• _Exercise directions_: Retype the opening lines of the data exactly, stopping after the line that contains "The Deal Report Management subsystem serves". Skip every picture.

#### The records ####

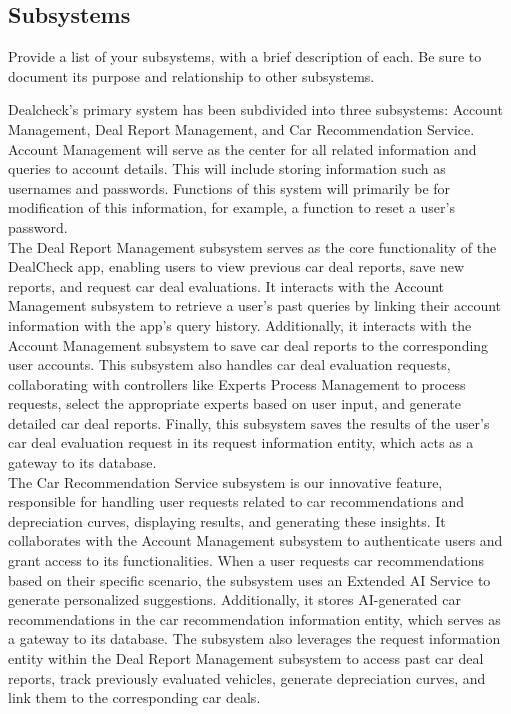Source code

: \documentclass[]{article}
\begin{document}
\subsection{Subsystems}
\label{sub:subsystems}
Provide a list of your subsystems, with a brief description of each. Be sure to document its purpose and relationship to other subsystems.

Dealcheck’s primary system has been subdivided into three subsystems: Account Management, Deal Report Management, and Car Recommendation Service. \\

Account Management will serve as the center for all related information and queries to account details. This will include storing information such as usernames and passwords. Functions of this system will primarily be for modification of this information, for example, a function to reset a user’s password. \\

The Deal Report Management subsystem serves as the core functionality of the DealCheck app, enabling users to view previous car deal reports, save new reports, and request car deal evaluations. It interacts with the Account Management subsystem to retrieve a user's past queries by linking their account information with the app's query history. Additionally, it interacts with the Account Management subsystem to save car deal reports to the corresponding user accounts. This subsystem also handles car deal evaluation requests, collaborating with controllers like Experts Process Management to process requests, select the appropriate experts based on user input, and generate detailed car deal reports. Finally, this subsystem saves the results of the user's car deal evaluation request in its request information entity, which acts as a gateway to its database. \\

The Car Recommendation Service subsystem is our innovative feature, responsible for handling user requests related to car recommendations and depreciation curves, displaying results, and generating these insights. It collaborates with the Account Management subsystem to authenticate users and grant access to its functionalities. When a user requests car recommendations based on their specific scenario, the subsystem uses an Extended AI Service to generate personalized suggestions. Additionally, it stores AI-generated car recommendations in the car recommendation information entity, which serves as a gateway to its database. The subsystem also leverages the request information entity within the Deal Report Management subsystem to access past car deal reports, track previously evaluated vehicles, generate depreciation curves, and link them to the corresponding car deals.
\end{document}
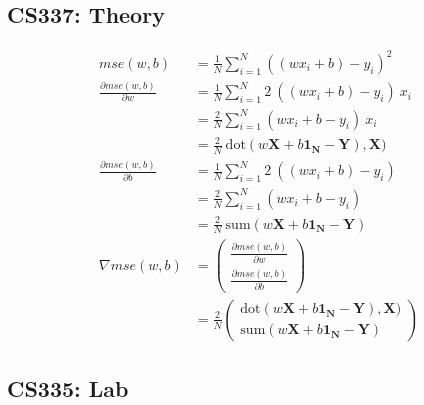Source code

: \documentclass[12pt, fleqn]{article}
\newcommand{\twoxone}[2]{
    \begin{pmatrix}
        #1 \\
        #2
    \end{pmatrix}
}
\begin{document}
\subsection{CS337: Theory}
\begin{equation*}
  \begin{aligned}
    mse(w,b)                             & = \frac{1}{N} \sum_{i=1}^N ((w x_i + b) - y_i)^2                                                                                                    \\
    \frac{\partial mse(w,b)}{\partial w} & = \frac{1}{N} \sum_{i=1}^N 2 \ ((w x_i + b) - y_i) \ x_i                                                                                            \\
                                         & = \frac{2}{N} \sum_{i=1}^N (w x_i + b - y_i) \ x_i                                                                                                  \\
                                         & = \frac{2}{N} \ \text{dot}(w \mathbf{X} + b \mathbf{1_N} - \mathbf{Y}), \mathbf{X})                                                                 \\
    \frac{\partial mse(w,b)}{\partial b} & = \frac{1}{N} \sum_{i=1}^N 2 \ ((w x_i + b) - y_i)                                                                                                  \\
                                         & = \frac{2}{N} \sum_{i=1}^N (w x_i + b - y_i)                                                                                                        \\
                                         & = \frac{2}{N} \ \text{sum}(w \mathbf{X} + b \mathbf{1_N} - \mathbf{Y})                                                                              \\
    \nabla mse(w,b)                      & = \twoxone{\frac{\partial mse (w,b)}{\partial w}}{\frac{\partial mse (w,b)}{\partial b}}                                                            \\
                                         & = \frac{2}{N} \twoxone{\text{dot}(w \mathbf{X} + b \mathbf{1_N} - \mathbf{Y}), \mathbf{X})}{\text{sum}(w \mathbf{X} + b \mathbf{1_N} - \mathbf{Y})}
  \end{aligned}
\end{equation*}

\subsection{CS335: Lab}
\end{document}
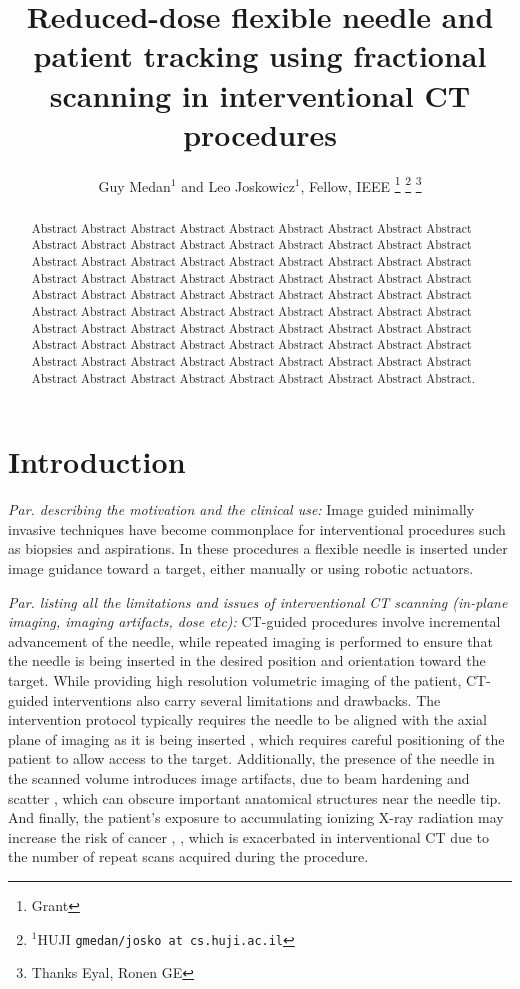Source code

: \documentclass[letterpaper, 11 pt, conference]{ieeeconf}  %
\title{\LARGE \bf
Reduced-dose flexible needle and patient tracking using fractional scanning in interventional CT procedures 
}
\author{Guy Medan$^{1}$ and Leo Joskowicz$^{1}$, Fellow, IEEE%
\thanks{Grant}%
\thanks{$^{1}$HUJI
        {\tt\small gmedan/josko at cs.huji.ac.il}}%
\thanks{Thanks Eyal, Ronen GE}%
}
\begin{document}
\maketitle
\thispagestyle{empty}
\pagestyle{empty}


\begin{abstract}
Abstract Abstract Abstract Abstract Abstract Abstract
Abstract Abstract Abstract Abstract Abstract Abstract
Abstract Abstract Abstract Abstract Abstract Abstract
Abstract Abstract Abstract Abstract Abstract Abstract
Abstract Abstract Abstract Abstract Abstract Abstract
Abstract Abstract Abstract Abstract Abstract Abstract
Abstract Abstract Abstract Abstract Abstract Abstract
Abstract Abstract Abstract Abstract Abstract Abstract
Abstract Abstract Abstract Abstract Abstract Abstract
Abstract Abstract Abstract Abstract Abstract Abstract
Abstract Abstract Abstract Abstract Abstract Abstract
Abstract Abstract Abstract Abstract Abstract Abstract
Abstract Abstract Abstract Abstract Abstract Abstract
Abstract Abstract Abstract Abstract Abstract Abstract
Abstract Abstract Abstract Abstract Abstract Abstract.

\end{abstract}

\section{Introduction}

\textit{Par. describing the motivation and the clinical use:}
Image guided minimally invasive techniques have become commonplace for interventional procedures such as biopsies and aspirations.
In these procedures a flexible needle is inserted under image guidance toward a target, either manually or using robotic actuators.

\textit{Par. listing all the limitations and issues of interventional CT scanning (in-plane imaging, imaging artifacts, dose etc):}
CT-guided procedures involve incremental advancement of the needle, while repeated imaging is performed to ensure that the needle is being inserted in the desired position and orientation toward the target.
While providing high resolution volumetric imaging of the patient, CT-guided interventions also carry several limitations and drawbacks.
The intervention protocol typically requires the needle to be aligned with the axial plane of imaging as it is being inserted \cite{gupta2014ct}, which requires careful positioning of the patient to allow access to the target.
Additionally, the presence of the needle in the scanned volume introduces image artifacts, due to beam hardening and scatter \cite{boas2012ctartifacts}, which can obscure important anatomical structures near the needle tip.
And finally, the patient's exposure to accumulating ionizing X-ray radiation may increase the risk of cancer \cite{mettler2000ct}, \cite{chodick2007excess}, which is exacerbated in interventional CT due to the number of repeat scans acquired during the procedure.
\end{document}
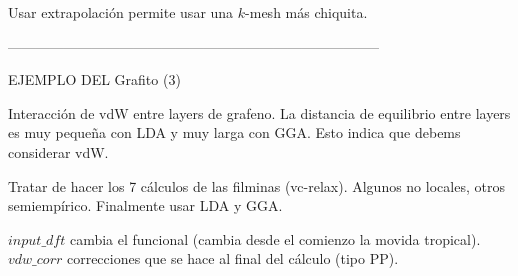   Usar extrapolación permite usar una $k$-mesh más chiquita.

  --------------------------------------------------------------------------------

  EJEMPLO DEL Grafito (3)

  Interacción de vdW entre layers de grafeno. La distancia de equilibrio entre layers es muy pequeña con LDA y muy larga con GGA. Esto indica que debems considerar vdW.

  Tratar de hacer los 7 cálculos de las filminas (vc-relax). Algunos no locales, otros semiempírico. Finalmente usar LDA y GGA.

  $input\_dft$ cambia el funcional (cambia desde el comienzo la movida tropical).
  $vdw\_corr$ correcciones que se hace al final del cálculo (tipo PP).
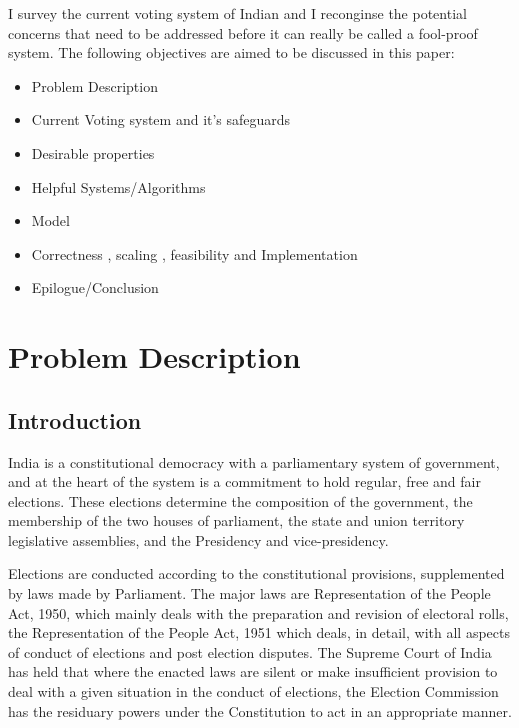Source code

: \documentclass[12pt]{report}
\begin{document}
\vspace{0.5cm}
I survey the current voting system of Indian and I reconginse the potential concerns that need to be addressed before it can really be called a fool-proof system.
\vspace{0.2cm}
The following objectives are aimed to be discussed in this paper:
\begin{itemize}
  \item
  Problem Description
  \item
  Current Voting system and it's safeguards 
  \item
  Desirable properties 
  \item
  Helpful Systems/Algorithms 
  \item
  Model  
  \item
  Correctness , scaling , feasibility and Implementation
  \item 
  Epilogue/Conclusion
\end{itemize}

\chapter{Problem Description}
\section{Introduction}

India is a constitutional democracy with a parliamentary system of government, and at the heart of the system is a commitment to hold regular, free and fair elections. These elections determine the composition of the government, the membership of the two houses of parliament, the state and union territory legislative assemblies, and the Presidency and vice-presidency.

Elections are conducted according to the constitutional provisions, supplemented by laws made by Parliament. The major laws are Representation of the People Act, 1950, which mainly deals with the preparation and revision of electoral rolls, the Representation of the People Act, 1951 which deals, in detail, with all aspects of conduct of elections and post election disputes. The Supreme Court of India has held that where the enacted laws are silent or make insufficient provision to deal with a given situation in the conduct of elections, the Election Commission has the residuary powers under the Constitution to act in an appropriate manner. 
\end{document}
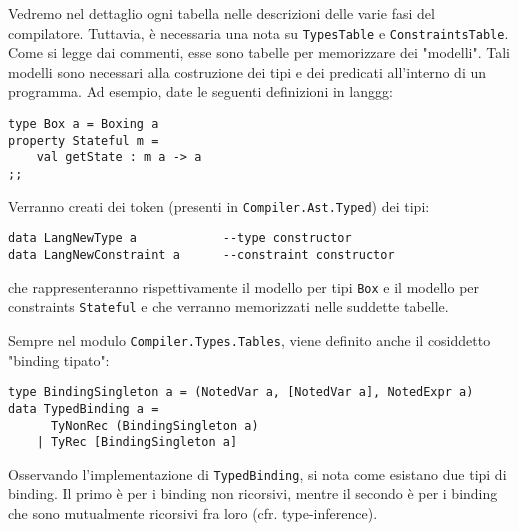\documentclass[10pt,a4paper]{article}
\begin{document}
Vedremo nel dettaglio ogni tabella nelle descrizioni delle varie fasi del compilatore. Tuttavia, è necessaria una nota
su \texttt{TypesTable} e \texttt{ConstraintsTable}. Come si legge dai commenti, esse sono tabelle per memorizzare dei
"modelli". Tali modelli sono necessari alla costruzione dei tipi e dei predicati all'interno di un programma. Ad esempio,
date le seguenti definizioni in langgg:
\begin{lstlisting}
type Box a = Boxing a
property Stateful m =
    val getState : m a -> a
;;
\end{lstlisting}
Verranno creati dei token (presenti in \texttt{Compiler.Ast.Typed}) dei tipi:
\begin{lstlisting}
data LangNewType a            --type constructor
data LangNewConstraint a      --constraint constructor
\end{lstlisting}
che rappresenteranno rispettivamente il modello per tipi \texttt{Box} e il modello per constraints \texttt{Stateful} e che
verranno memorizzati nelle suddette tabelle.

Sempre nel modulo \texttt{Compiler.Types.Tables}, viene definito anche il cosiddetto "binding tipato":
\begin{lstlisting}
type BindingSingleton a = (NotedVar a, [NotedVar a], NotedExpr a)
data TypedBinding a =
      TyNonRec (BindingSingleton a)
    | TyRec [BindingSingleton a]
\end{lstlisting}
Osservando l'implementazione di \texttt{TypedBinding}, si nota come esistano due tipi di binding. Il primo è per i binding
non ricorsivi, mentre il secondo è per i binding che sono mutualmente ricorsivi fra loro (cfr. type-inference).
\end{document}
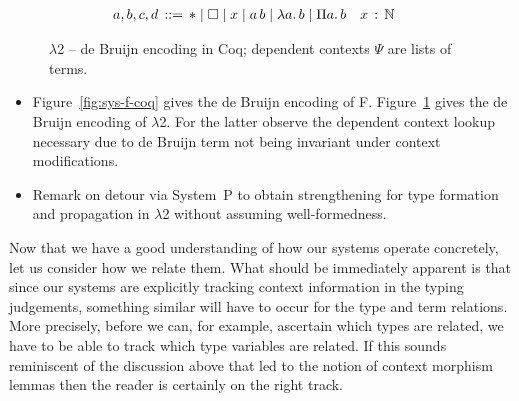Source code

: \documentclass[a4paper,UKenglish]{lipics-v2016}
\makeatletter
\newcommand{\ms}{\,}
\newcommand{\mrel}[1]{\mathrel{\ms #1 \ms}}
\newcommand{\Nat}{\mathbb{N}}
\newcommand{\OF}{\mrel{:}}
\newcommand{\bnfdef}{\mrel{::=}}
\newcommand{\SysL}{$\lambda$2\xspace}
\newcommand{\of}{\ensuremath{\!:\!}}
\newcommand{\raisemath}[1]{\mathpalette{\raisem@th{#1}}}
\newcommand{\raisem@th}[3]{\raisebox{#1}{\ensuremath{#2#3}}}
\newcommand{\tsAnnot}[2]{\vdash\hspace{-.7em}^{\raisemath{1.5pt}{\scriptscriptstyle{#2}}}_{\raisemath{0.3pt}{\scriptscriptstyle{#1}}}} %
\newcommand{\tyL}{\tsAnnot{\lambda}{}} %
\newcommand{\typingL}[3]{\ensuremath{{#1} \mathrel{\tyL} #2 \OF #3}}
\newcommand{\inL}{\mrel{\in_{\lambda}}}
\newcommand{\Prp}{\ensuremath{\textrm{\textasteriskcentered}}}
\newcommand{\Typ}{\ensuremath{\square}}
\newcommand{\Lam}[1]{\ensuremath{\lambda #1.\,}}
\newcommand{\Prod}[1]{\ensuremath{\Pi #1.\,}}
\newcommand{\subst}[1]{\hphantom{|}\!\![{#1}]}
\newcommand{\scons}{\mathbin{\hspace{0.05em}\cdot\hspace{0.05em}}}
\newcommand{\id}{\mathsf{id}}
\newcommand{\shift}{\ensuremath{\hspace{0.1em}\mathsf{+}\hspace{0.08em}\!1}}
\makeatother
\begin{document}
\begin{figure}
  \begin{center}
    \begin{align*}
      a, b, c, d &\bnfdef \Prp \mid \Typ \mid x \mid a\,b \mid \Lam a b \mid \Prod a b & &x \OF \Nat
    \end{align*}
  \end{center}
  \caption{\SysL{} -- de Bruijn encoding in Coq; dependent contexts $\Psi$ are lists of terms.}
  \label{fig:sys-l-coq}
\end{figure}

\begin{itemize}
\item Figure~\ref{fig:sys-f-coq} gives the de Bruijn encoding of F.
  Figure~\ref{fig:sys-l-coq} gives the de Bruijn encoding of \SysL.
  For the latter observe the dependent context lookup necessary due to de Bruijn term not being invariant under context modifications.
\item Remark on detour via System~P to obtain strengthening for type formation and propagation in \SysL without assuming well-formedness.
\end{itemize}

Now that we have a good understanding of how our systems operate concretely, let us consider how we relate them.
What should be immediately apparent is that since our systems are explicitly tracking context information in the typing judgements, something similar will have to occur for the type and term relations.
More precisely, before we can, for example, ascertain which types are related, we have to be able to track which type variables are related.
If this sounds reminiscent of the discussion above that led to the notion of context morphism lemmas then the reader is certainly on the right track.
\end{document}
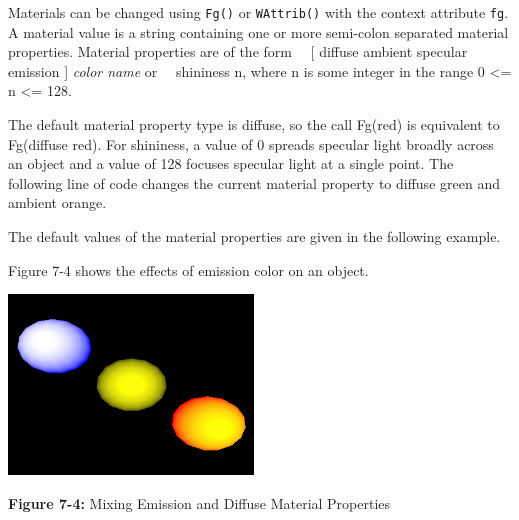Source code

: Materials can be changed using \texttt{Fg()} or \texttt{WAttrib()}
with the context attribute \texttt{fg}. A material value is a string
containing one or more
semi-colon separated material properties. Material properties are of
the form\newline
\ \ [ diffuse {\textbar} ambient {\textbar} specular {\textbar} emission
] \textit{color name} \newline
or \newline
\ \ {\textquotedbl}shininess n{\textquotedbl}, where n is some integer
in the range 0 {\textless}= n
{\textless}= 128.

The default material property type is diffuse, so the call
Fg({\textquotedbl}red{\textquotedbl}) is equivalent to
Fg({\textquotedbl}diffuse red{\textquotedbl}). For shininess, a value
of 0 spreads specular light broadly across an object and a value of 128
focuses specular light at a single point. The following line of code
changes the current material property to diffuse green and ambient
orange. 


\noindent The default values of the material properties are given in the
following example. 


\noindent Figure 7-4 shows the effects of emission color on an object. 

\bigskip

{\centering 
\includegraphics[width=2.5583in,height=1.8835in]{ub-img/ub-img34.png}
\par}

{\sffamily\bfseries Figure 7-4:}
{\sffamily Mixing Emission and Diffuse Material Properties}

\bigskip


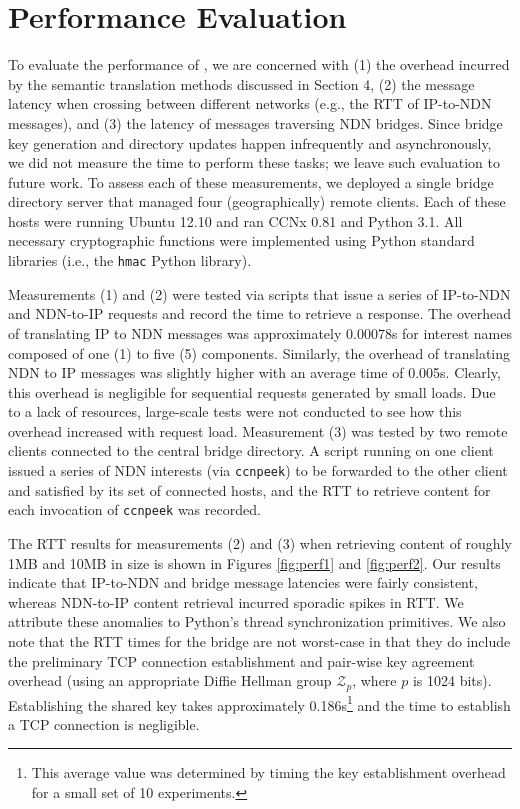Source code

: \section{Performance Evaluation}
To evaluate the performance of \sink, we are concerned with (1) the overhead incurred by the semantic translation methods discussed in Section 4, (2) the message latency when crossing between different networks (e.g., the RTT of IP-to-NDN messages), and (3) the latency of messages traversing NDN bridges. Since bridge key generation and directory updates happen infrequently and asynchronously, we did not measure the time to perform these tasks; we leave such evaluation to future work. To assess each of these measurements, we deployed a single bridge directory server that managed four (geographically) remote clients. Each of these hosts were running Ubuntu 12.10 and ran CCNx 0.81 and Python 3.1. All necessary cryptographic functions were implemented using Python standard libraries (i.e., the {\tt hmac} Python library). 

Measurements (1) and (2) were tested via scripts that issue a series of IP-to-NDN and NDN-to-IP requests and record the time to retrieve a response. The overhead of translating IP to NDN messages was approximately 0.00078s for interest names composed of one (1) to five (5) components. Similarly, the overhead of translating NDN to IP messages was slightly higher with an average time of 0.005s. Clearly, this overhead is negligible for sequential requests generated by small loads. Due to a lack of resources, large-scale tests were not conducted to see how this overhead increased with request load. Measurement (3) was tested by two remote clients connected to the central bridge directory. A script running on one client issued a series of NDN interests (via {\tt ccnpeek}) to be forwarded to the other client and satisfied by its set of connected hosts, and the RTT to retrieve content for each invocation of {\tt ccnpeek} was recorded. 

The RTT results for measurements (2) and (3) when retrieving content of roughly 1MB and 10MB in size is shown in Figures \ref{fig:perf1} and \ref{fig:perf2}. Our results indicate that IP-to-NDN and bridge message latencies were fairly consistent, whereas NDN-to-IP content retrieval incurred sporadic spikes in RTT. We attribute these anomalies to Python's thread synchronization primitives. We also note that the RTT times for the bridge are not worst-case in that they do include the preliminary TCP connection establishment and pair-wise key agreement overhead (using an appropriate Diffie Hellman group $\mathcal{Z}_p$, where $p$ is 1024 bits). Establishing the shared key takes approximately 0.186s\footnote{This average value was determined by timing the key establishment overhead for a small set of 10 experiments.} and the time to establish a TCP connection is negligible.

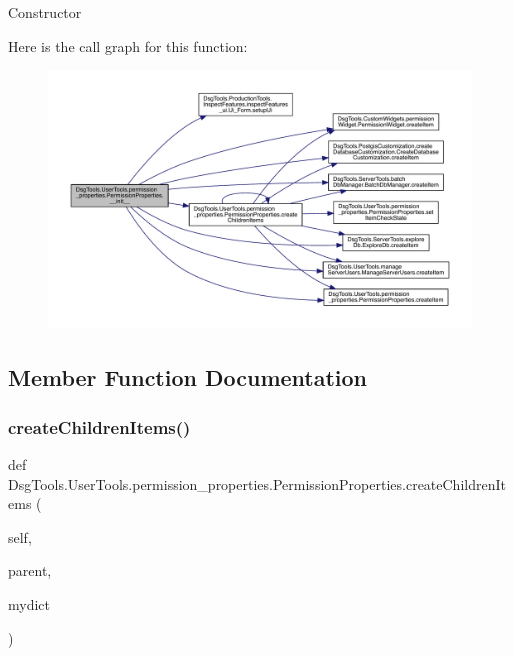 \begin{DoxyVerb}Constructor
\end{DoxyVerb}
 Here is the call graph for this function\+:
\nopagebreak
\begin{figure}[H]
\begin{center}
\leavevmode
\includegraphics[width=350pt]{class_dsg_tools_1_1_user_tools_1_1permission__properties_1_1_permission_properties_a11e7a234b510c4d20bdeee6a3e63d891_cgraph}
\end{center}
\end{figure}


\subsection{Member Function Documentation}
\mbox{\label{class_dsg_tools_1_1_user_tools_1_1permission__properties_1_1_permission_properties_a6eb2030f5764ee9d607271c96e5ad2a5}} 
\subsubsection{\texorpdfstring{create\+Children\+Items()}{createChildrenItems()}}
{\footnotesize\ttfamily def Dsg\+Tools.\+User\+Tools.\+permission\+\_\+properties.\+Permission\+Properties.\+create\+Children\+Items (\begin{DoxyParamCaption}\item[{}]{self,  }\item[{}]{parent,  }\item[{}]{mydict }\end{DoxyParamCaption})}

####

• _Result below_:
Source code

: \documentclass[]{article}
\begin{document}
\subsection{Subsystems}
\label{sub:subsystems}
Provide a list of your subsystems, with a brief description of each. Be sure to document its purpose and relationship to other subsystems.

Dealcheck’s primary system has been subdivided into three subsystems: Account Management, Deal Report Management, and Car Recommendation Service. \\

Account Management will serve as the center for all related information and queries to account details. This will include storing information such as usernames and passwords. Functions of this system will primarily be for modification of this information, for example, a function to reset a user’s password. \\

The Deal Report Management subsystem serves as the core functionality of the DealCheck app, enabling users to view previous car deal reports, save new reports, and request car deal evaluations. It interacts with the Account Management subsystem to retrieve a user's past queries by linking their account information with the app's query history. Additionally, it interacts with the Account Management subsystem to save car deal reports to the corresponding user accounts. This subsystem also handles car deal evaluation requests, collaborating with controllers like Experts Process Management to process requests, select the appropriate experts based on user input, and generate detailed car deal reports. Finally, this subsystem saves the results of the user's car deal evaluation request in its request information entity, which acts as a gateway to its database. \\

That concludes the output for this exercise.